Teens aged 17 and older are among the leaders in embracing new technology.
In a new report, "Teens and New Technology: Understanding the Adoption Cycle," JupiterResearch found older teens are more than twice as likely to be early adopters of some key new technologies as younger teens.
Despite the initial disparity, the study indicates the gap narrows significantly as technology matures.
Research Director at JupiterResearch, Zia Daniell Wigder, said, "Adoption of technologies like cell phones or MP3 players among older teens is initially much higher in the early stages, but within a short period of time, that changes substantially.
"For example, in 2004, eight percent of older teens embraced the iPod as compared to two percent of the younger teen population. Within two years, use by both 13- and 17-year-olds had increased to almost 30 percent."
According to the study, the same trend does not apply to internet usage. During a five-year period, 2002 - 2006, there was a near uniform increase in time spent online among all teens.
Although older teens recorded the highest hours-per-week online, usage by most teen groups increased by approximately 20 percent regardless of age.

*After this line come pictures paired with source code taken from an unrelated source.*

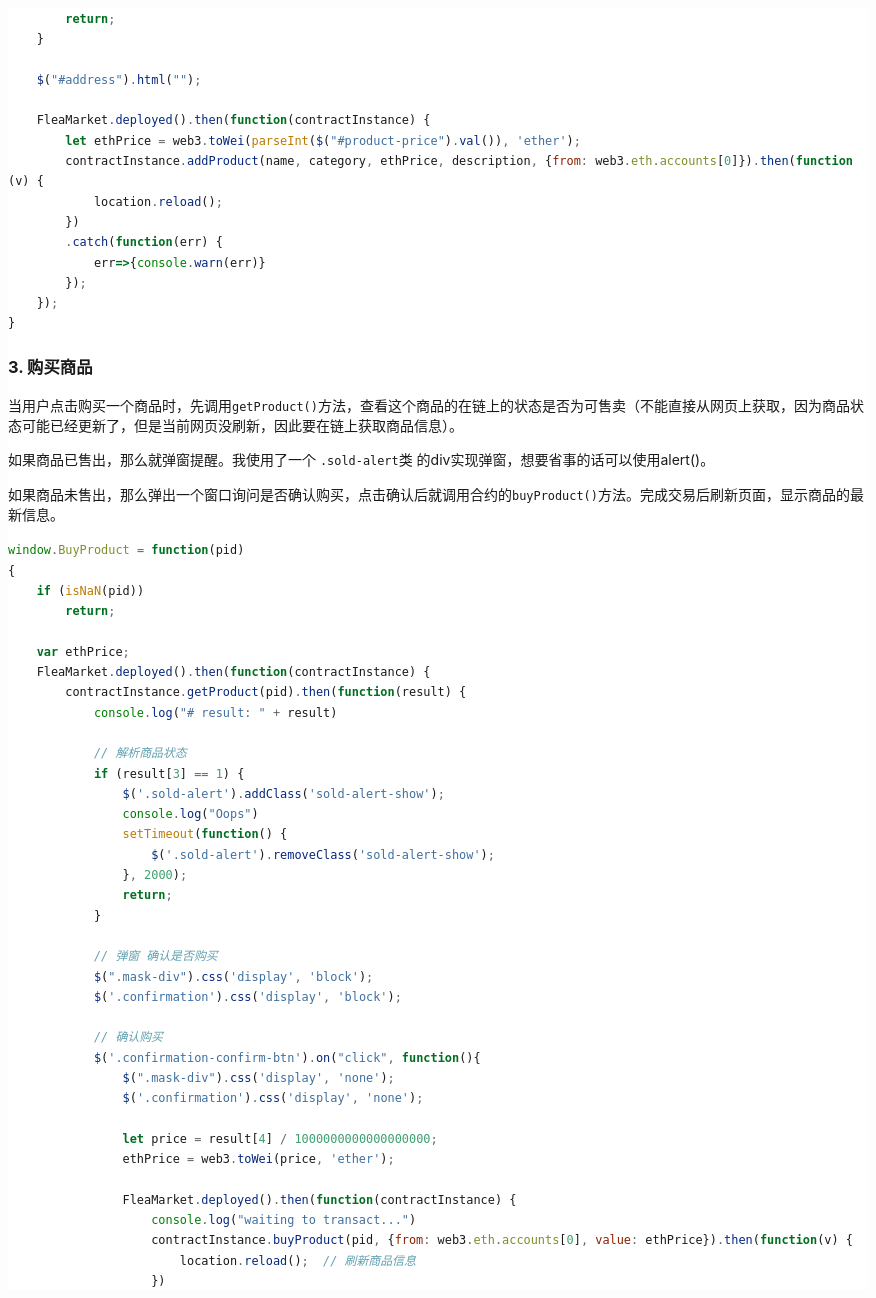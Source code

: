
 ``` javascript
		return;
	}

	$("#address").html("");

	FleaMarket.deployed().then(function(contractInstance) {
		let ethPrice = web3.toWei(parseInt($("#product-price").val()), 'ether');
		contractInstance.addProduct(name, category, ethPrice, description, {from: web3.eth.accounts[0]}).then(function(v) {
			location.reload();
		})
		.catch(function(err) {
			err=>{console.warn(err)}
		});		
	});
}
```

### 3. 购买商品  
当用户点击购买一个商品时，先调用`getProduct()`方法，查看这个商品的在链上的状态是否为可售卖（不能直接从网页上获取，因为商品状态可能已经更新了，但是当前网页没刷新，因此要在链上获取商品信息）。

如果商品已售出，那么就弹窗提醒。我使用了一个 `.sold-alert`类 的div实现弹窗，想要省事的话可以使用alert()。  

如果商品未售出，那么弹出一个窗口询问是否确认购买，点击确认后就调用合约的`buyProduct()`方法。完成交易后刷新页面，显示商品的最新信息。
``` javascript
window.BuyProduct = function(pid)
{
	if (isNaN(pid))
		return;

	var ethPrice;
	FleaMarket.deployed().then(function(contractInstance) {
		contractInstance.getProduct(pid).then(function(result) {
			console.log("# result: " + result)

			// 解析商品状态
			if (result[3] == 1) {
				$('.sold-alert').addClass('sold-alert-show');
				console.log("Oops")
				setTimeout(function() {
					$('.sold-alert').removeClass('sold-alert-show');					
				}, 2000);	
				return;			
			}

			// 弹窗 确认是否购买
			$(".mask-div").css('display', 'block'); 
			$('.confirmation').css('display', 'block'); 

			// 确认购买
			$('.confirmation-confirm-btn').on("click", function(){ 
				$(".mask-div").css('display', 'none'); 
				$('.confirmation').css('display', 'none'); 
				
				let price = result[4] / 1000000000000000000;
				ethPrice = web3.toWei(price, 'ether');
			
				FleaMarket.deployed().then(function(contractInstance) {
					console.log("waiting to transact...")
					contractInstance.buyProduct(pid, {from: web3.eth.accounts[0], value: ethPrice}).then(function(v) {
						location.reload();	// 刷新商品信息
					})
```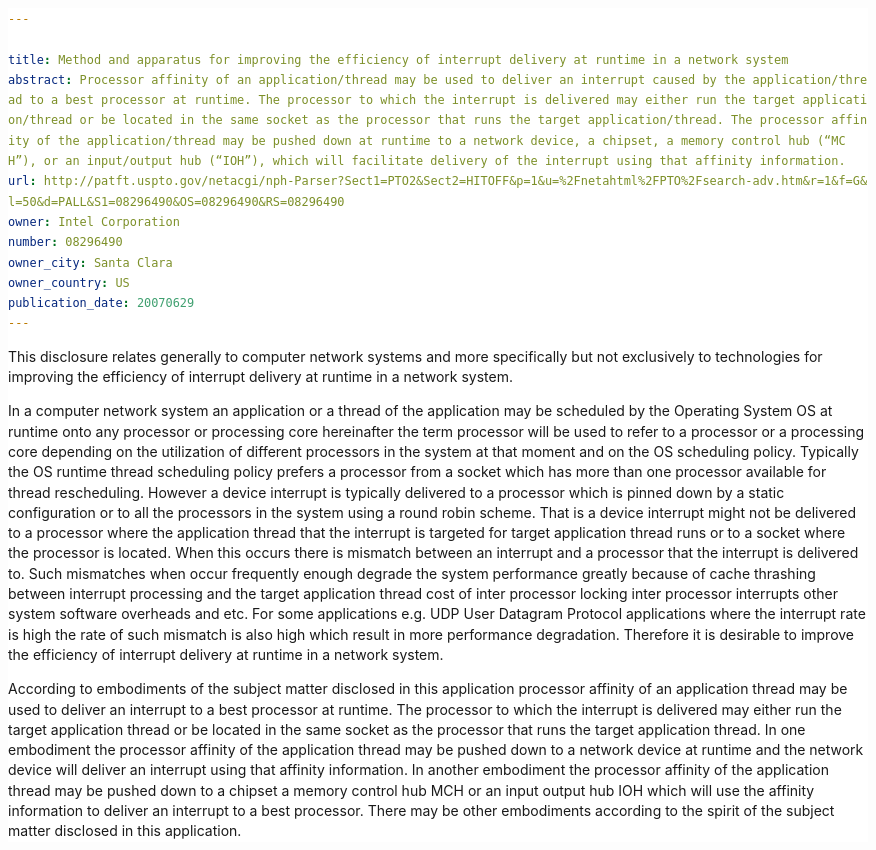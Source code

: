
 ```yaml
---

title: Method and apparatus for improving the efficiency of interrupt delivery at runtime in a network system
abstract: Processor affinity of an application/thread may be used to deliver an interrupt caused by the application/thread to a best processor at runtime. The processor to which the interrupt is delivered may either run the target application/thread or be located in the same socket as the processor that runs the target application/thread. The processor affinity of the application/thread may be pushed down at runtime to a network device, a chipset, a memory control hub (“MCH”), or an input/output hub (“IOH”), which will facilitate delivery of the interrupt using that affinity information.
url: http://patft.uspto.gov/netacgi/nph-Parser?Sect1=PTO2&Sect2=HITOFF&p=1&u=%2Fnetahtml%2FPTO%2Fsearch-adv.htm&r=1&f=G&l=50&d=PALL&S1=08296490&OS=08296490&RS=08296490
owner: Intel Corporation
number: 08296490
owner_city: Santa Clara
owner_country: US
publication_date: 20070629
---
```

This disclosure relates generally to computer network systems and more specifically but not exclusively to technologies for improving the efficiency of interrupt delivery at runtime in a network system.

In a computer network system an application or a thread of the application may be scheduled by the Operating System OS at runtime onto any processor or processing core hereinafter the term processor will be used to refer to a processor or a processing core depending on the utilization of different processors in the system at that moment and on the OS scheduling policy. Typically the OS runtime thread scheduling policy prefers a processor from a socket which has more than one processor available for thread rescheduling. However a device interrupt is typically delivered to a processor which is pinned down by a static configuration or to all the processors in the system using a round robin scheme. That is a device interrupt might not be delivered to a processor where the application thread that the interrupt is targeted for target application thread runs or to a socket where the processor is located. When this occurs there is mismatch between an interrupt and a processor that the interrupt is delivered to. Such mismatches when occur frequently enough degrade the system performance greatly because of cache thrashing between interrupt processing and the target application thread cost of inter processor locking inter processor interrupts other system software overheads and etc. For some applications e.g. UDP User Datagram Protocol applications where the interrupt rate is high the rate of such mismatch is also high which result in more performance degradation. Therefore it is desirable to improve the efficiency of interrupt delivery at runtime in a network system.

According to embodiments of the subject matter disclosed in this application processor affinity of an application thread may be used to deliver an interrupt to a best processor at runtime. The processor to which the interrupt is delivered may either run the target application thread or be located in the same socket as the processor that runs the target application thread. In one embodiment the processor affinity of the application thread may be pushed down to a network device at runtime and the network device will deliver an interrupt using that affinity information. In another embodiment the processor affinity of the application thread may be pushed down to a chipset a memory control hub MCH or an input output hub IOH which will use the affinity information to deliver an interrupt to a best processor. There may be other embodiments according to the spirit of the subject matter disclosed in this application.
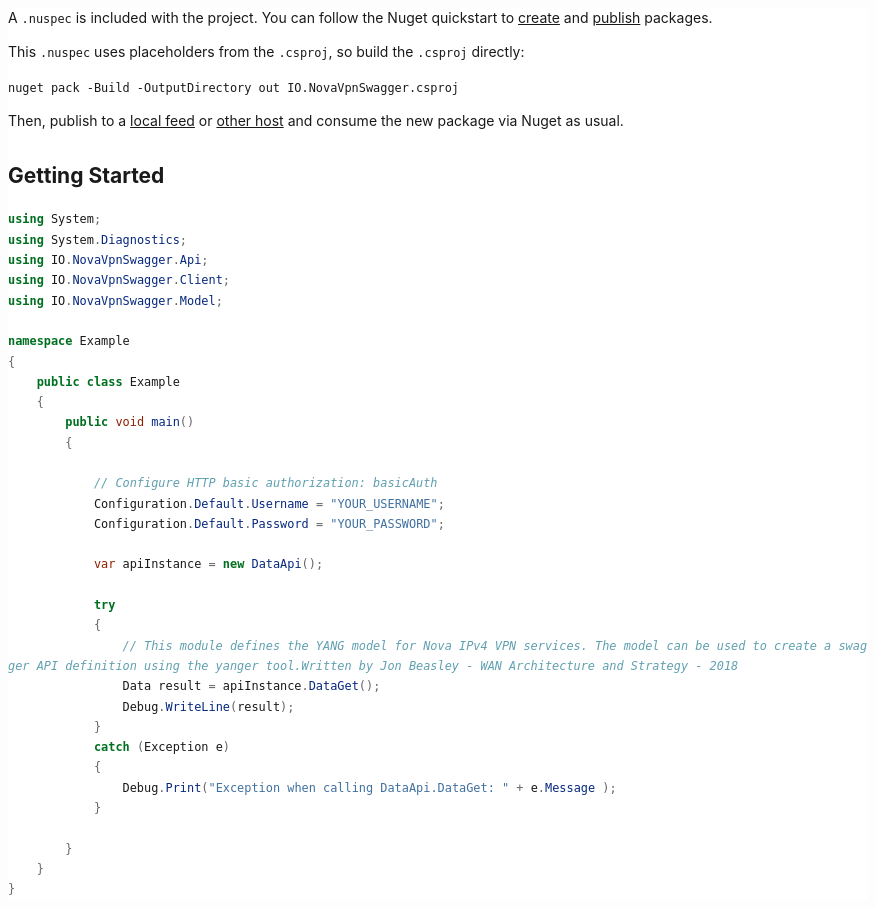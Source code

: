 A `.nuspec` is included with the project. You can follow the Nuget quickstart to [create](https://docs.microsoft.com/en-us/nuget/quickstart/create-and-publish-a-package#create-the-package) and [publish](https://docs.microsoft.com/en-us/nuget/quickstart/create-and-publish-a-package#publish-the-package) packages.

This `.nuspec` uses placeholders from the `.csproj`, so build the `.csproj` directly:

```
nuget pack -Build -OutputDirectory out IO.NovaVpnSwagger.csproj
```

Then, publish to a [local feed](https://docs.microsoft.com/en-us/nuget/hosting-packages/local-feeds) or [other host](https://docs.microsoft.com/en-us/nuget/hosting-packages/overview) and consume the new package via Nuget as usual.

<a name="getting-started"></a>
## Getting Started

```csharp
using System;
using System.Diagnostics;
using IO.NovaVpnSwagger.Api;
using IO.NovaVpnSwagger.Client;
using IO.NovaVpnSwagger.Model;

namespace Example
{
    public class Example
    {
        public void main()
        {

            // Configure HTTP basic authorization: basicAuth
            Configuration.Default.Username = "YOUR_USERNAME";
            Configuration.Default.Password = "YOUR_PASSWORD";

            var apiInstance = new DataApi();

            try
            {
                // This module defines the YANG model for Nova IPv4 VPN services. The model can be used to create a swagger API definition using the yanger tool.Written by Jon Beasley - WAN Architecture and Strategy - 2018
                Data result = apiInstance.DataGet();
                Debug.WriteLine(result);
            }
            catch (Exception e)
            {
                Debug.Print("Exception when calling DataApi.DataGet: " + e.Message );
            }

        }
    }
}
```
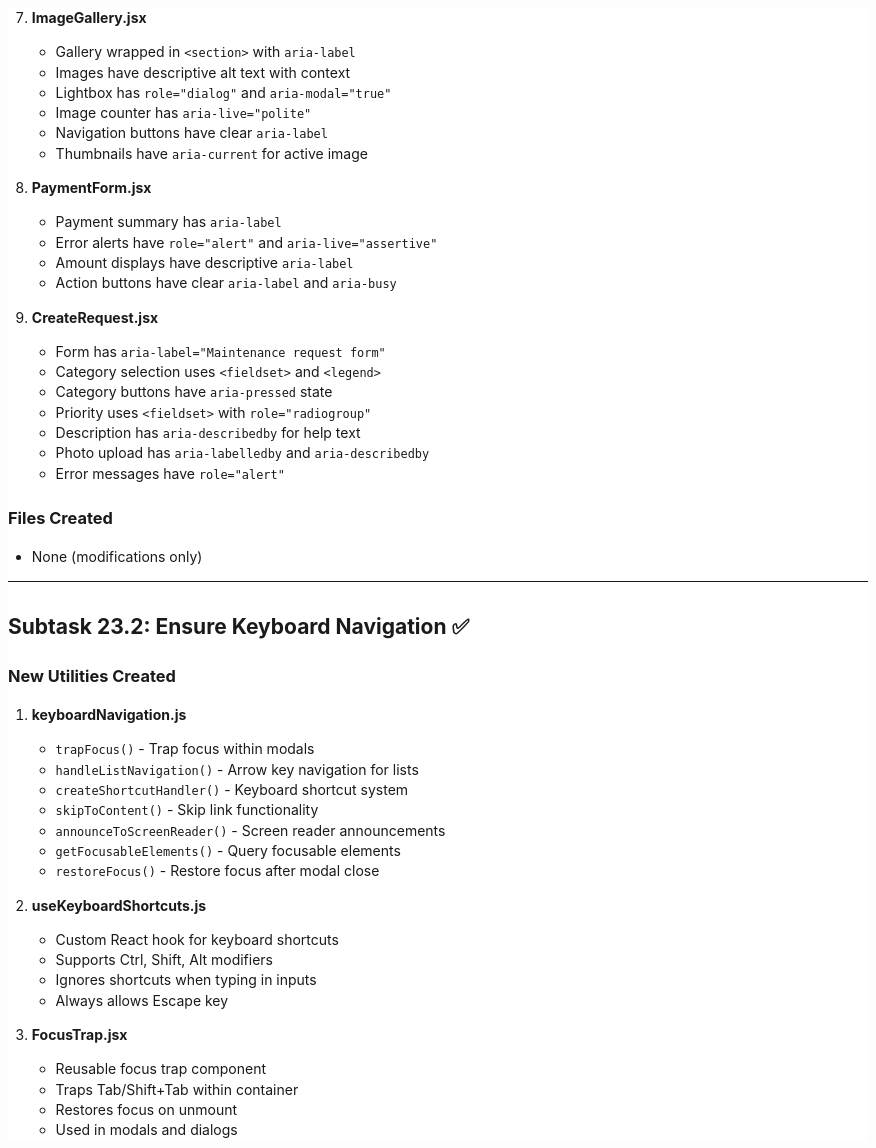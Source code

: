 7. **ImageGallery.jsx**
   - Gallery wrapped in `<section>` with `aria-label`
   - Images have descriptive alt text with context
   - Lightbox has `role="dialog"` and `aria-modal="true"`
   - Image counter has `aria-live="polite"`
   - Navigation buttons have clear `aria-label`
   - Thumbnails have `aria-current` for active image

8. **PaymentForm.jsx**
   - Payment summary has `aria-label`
   - Error alerts have `role="alert"` and `aria-live="assertive"`
   - Amount displays have descriptive `aria-label`
   - Action buttons have clear `aria-label` and `aria-busy`

9. **CreateRequest.jsx**
   - Form has `aria-label="Maintenance request form"`
   - Category selection uses `<fieldset>` and `<legend>`
   - Category buttons have `aria-pressed` state
   - Priority uses `<fieldset>` with `role="radiogroup"`
   - Description has `aria-describedby` for help text
   - Photo upload has `aria-labelledby` and `aria-describedby`
   - Error messages have `role="alert"`

### Files Created
- None (modifications only)

---

## Subtask 23.2: Ensure Keyboard Navigation ✅

### New Utilities Created

1. **keyboardNavigation.js**
   - `trapFocus()` - Trap focus within modals
   - `handleListNavigation()` - Arrow key navigation for lists
   - `createShortcutHandler()` - Keyboard shortcut system
   - `skipToContent()` - Skip link functionality
   - `announceToScreenReader()` - Screen reader announcements
   - `getFocusableElements()` - Query focusable elements
   - `restoreFocus()` - Restore focus after modal close

2. **useKeyboardShortcuts.js**
   - Custom React hook for keyboard shortcuts
   - Supports Ctrl, Shift, Alt modifiers
   - Ignores shortcuts when typing in inputs
   - Always allows Escape key

3. **FocusTrap.jsx**
   - Reusable focus trap component
   - Traps Tab/Shift+Tab within container
   - Restores focus on unmount
   - Used in modals and dialogs
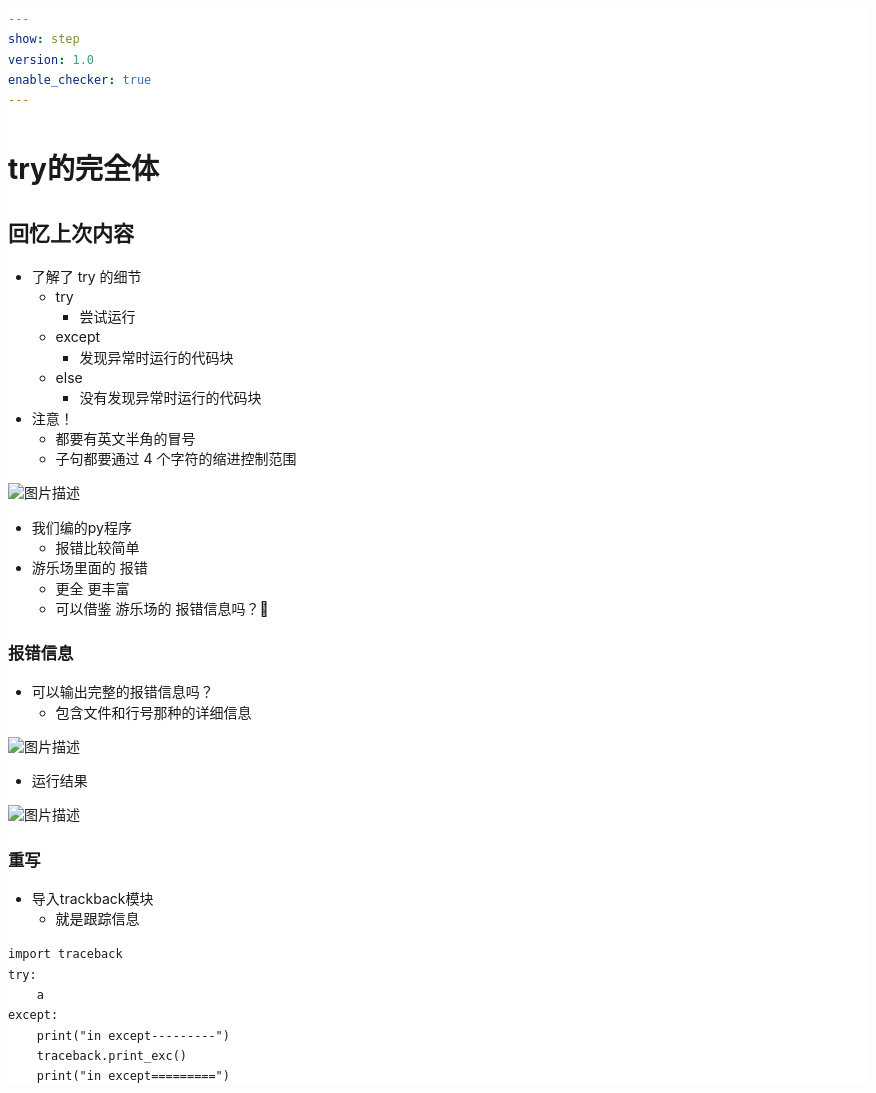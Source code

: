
 ```yaml
---
show: step
version: 1.0
enable_checker: true
---
```


# try的完全体

## 回忆上次内容

- 了解了 try 的细节
  - try
	- 尝试运行
  - except
	- 发现异常时运行的代码块
  - else
	- 没有发现异常时运行的代码块
- 注意！
	- 都要有英文半角的冒号
	- 子句都要通过 4 个字符的缩进控制范围

![图片描述](https://doc.shiyanlou.com/courses/uid1190679-20230906-1693965309852)

- 我们编的py程序 
	- 报错比较简单
- 游乐场里面的 报错
	- 更全 更丰富
	- 可以借鉴 游乐场的 报错信息吗？🤔

### 报错信息

- 可以输出完整的报错信息吗？
	- 包含文件和行号那种的详细信息

![图片描述](https://doc.shiyanlou.com/courses/uid1190679-20231124-1700829138486)

- 运行结果

![图片描述](https://doc.shiyanlou.com/courses/uid1190679-20231124-1700829262801)

### 重写

- 导入trackback模块
	- 就是跟踪信息

```
import traceback
try:
	a
except:
    print("in except---------")
    traceback.print_exc()
    print("in except=========")
```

President of JupiterResearch, David Schatsky, added, "Teens play a very significant role in influencing the purchasing decisions for new technology.
"Although older teens are consistently found to be the early adopters, the rate at which younger teens adopt the technology is not insignificant."
He concluded, “Understanding this behaviour will help marketers determine the best strategy for promoting new technology to younger consumers."